--- TASK STATEMENT ---
Your answer must be every line of the data that contains "higher".

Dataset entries

»»

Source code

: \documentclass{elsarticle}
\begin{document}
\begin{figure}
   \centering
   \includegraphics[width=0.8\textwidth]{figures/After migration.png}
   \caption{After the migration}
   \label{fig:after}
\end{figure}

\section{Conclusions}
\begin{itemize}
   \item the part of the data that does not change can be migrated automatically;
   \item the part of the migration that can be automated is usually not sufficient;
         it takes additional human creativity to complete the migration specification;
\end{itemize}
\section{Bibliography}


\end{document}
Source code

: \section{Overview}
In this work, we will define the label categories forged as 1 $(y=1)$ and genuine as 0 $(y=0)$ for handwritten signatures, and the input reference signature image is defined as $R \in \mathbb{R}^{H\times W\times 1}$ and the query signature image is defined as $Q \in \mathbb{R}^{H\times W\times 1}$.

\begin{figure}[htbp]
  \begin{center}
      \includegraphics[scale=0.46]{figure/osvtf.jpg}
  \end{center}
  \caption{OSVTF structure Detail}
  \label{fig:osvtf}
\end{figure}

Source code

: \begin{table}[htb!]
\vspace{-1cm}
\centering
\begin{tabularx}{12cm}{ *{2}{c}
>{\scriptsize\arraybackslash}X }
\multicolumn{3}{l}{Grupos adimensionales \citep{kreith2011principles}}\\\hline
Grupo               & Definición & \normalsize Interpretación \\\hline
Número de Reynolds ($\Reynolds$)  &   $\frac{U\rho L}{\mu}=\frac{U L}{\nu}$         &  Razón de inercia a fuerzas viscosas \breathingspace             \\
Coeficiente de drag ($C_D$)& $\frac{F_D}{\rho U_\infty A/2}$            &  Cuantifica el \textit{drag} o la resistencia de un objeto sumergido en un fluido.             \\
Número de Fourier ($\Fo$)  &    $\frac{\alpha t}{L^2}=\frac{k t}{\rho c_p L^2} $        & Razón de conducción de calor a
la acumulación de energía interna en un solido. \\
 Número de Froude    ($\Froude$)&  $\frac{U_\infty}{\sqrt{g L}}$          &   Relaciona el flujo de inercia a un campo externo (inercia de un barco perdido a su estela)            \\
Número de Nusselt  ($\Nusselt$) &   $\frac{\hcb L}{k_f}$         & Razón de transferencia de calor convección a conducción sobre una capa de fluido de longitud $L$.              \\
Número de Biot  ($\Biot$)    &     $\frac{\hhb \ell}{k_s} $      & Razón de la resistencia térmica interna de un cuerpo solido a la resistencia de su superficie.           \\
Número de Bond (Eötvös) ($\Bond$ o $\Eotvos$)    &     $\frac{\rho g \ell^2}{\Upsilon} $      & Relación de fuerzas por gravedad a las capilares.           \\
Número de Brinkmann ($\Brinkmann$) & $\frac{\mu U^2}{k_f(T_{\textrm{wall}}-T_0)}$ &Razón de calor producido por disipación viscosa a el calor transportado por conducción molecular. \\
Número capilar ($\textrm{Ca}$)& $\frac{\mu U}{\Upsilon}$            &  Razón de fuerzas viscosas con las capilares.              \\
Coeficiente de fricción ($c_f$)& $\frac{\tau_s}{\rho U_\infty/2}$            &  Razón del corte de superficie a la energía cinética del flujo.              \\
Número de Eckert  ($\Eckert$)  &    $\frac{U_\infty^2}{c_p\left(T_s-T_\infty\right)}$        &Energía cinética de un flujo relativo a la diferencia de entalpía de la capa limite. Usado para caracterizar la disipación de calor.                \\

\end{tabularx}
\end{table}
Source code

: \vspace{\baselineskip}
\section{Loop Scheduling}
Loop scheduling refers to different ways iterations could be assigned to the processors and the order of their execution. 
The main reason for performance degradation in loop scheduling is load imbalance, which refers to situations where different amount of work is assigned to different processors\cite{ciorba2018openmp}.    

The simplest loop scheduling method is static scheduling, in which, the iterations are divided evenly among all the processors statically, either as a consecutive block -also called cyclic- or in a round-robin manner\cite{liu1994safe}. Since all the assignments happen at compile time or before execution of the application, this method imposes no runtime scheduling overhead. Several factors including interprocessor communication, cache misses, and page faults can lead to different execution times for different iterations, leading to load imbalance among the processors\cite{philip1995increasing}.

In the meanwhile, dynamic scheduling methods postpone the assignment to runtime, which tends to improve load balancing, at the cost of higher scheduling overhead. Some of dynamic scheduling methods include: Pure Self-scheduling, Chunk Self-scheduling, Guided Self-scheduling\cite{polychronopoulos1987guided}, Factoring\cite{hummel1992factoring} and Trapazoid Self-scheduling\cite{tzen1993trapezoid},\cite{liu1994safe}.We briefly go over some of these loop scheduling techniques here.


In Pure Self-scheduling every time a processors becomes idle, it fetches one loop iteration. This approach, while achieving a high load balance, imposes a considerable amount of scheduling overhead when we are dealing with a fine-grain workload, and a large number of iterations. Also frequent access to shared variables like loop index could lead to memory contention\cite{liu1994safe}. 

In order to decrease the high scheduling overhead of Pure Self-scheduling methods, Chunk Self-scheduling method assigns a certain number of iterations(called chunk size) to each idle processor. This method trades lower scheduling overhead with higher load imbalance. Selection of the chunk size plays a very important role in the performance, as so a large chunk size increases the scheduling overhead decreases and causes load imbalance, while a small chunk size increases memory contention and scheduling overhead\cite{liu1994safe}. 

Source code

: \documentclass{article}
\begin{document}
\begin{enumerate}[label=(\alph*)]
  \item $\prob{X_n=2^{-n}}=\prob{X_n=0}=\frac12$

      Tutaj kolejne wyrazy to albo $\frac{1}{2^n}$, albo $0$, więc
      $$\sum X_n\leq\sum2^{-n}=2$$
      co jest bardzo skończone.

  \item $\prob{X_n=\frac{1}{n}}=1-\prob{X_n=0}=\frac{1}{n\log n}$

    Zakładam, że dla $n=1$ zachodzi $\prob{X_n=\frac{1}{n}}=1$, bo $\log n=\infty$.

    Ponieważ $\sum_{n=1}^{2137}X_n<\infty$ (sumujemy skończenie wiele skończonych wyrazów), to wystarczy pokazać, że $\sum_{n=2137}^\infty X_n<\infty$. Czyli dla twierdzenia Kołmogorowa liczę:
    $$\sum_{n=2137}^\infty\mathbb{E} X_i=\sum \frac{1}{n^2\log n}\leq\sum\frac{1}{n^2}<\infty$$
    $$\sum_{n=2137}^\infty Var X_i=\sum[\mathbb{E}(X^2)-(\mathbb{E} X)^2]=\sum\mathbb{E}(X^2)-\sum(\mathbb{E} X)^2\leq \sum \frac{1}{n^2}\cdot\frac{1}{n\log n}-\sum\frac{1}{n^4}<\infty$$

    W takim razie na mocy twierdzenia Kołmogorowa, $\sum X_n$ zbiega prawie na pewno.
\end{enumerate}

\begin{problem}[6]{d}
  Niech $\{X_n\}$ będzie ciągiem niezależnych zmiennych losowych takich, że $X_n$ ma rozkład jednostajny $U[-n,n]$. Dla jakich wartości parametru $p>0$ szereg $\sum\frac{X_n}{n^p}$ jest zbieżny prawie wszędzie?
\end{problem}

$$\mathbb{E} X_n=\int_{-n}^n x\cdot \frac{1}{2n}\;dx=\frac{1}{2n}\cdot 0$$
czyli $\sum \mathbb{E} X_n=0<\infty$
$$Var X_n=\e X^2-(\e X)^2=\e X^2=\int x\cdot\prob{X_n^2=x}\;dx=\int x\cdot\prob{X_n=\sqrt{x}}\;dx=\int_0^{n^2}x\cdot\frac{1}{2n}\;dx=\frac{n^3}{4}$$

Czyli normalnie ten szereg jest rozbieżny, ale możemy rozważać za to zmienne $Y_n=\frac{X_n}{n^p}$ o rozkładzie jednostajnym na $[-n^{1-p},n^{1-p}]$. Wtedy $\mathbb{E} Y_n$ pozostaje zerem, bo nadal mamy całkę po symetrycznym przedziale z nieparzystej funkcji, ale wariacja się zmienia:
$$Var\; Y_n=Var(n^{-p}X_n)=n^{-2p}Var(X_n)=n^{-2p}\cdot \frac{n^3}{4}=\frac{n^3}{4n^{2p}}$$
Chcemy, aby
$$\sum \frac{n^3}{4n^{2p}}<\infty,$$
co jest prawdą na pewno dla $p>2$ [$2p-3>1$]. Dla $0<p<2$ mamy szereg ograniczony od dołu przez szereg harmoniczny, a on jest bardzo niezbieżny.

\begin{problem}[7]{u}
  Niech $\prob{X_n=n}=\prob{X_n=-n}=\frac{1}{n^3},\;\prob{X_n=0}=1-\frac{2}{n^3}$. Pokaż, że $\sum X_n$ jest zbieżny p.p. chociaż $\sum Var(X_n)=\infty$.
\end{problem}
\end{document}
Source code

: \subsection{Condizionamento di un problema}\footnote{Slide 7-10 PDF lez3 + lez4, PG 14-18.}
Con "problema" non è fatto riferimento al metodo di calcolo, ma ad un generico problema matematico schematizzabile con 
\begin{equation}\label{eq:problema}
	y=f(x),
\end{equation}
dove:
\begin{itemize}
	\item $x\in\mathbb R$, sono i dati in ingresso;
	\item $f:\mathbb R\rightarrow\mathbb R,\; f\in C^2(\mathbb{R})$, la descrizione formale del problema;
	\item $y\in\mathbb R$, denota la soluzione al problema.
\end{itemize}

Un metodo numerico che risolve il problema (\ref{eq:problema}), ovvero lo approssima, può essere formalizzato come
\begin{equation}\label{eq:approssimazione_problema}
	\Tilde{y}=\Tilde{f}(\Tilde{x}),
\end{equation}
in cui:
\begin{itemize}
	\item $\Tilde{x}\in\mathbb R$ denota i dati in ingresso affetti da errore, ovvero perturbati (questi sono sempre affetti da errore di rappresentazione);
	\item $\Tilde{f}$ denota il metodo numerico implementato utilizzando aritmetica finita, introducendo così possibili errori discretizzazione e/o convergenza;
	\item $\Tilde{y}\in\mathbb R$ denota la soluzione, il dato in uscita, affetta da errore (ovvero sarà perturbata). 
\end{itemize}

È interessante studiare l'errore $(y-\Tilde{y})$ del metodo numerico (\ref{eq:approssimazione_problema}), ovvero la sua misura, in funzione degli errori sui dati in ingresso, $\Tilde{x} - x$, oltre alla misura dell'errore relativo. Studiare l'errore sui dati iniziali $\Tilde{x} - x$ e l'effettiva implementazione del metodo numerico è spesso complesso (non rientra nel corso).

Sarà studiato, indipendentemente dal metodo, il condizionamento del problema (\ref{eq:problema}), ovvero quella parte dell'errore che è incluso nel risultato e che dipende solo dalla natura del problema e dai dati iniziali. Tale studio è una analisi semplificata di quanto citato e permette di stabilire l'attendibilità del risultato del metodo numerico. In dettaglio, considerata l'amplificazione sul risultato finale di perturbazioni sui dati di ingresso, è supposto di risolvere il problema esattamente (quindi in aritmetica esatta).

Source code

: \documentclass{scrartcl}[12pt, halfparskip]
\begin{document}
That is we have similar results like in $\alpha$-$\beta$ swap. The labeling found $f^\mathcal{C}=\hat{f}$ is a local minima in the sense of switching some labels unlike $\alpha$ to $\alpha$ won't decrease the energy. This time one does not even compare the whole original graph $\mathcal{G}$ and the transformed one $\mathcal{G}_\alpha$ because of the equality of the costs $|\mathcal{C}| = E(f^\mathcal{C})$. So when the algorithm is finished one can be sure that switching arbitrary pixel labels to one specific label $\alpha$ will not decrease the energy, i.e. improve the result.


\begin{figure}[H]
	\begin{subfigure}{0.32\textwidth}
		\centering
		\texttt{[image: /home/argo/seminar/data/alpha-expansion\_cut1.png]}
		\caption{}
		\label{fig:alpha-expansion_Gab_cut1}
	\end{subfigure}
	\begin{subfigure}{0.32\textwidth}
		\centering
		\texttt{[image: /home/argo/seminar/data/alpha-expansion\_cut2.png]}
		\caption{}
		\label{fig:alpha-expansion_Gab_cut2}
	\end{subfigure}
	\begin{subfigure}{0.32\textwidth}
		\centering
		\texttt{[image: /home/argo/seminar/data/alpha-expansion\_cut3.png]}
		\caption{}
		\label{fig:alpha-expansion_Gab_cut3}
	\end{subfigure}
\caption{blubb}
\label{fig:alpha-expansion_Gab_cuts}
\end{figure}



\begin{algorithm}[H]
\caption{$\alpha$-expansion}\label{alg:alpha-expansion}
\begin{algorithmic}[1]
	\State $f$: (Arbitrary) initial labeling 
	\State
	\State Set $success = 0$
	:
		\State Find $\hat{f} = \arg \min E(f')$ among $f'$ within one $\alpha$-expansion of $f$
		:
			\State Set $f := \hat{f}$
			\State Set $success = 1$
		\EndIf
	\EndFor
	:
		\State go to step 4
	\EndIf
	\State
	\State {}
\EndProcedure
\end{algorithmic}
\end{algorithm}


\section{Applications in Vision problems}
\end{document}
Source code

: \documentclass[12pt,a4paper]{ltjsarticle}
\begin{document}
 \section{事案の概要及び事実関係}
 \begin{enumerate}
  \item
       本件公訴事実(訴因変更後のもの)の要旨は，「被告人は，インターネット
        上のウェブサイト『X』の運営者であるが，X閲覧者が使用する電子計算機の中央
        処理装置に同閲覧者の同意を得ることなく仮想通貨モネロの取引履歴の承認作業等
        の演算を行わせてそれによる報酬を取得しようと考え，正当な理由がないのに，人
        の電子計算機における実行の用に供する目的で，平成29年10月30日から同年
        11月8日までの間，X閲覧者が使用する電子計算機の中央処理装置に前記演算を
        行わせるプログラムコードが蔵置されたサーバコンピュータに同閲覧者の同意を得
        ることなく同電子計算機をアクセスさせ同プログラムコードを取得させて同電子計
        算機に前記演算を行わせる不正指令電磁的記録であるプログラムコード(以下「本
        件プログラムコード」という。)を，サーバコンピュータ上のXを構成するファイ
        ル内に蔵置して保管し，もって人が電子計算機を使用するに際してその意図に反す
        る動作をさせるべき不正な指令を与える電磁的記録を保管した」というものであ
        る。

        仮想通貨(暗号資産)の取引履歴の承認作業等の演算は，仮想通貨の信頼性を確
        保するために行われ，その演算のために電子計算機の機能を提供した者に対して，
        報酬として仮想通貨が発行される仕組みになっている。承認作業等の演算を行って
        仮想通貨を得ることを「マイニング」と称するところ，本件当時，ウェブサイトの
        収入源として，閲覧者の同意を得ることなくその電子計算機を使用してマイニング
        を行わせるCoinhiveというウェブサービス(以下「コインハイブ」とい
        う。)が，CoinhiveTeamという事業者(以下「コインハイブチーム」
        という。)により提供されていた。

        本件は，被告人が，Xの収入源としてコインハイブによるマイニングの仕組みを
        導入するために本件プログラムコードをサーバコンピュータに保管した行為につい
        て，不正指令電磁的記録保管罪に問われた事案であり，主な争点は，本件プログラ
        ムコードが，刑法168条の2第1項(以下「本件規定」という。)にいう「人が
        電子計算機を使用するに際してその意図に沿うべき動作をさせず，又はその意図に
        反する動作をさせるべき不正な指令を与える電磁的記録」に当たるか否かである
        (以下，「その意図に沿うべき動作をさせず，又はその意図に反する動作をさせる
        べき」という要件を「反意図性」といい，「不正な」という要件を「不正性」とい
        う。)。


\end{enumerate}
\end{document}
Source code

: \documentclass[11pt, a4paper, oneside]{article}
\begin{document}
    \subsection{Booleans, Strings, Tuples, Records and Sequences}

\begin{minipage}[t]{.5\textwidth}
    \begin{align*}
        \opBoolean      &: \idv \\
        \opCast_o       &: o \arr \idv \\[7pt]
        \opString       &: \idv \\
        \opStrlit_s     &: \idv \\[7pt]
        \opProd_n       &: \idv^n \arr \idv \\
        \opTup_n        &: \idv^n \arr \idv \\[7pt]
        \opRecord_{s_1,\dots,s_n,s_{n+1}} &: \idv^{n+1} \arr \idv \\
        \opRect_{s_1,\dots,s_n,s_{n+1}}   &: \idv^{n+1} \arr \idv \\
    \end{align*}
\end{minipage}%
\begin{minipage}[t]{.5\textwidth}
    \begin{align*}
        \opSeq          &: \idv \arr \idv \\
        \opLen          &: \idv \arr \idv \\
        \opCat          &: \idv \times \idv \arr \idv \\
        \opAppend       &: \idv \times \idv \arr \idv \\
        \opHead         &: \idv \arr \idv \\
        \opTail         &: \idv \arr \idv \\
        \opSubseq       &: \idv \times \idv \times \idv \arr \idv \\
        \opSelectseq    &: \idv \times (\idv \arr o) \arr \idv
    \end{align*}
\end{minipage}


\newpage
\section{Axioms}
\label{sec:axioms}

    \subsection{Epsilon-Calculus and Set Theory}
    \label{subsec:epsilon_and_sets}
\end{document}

««

--- EXERCISE SOLUTION ---
In the meanwhile, dynamic scheduling methods postpone the assignment to runtime, which tends to improve load balancing, at the cost of higher scheduling overhead. Some of dynamic scheduling methods include: Pure Self-scheduling, Chunk Self-scheduling, Guided Self-scheduling\cite{polychronopoulos1987guided}, Factoring\cite{hummel1992factoring} and Trapazoid Self-scheduling\cite{tzen1993trapezoid},\cite{liu1994safe}.We briefly go over some of these loop scheduling techniques here.
In order to decrease the high scheduling overhead of Pure Self-scheduling methods, Chunk Self-scheduling method assigns a certain number of iterations(called chunk size) to each idle processor. This method trades lower scheduling overhead with higher load imbalance. Selection of the chunk size plays a very important role in the performance, as so a large chunk size increases the scheduling overhead decreases and causes load imbalance, while a small chunk size increases memory contention and scheduling overhead\cite{liu1994safe}. 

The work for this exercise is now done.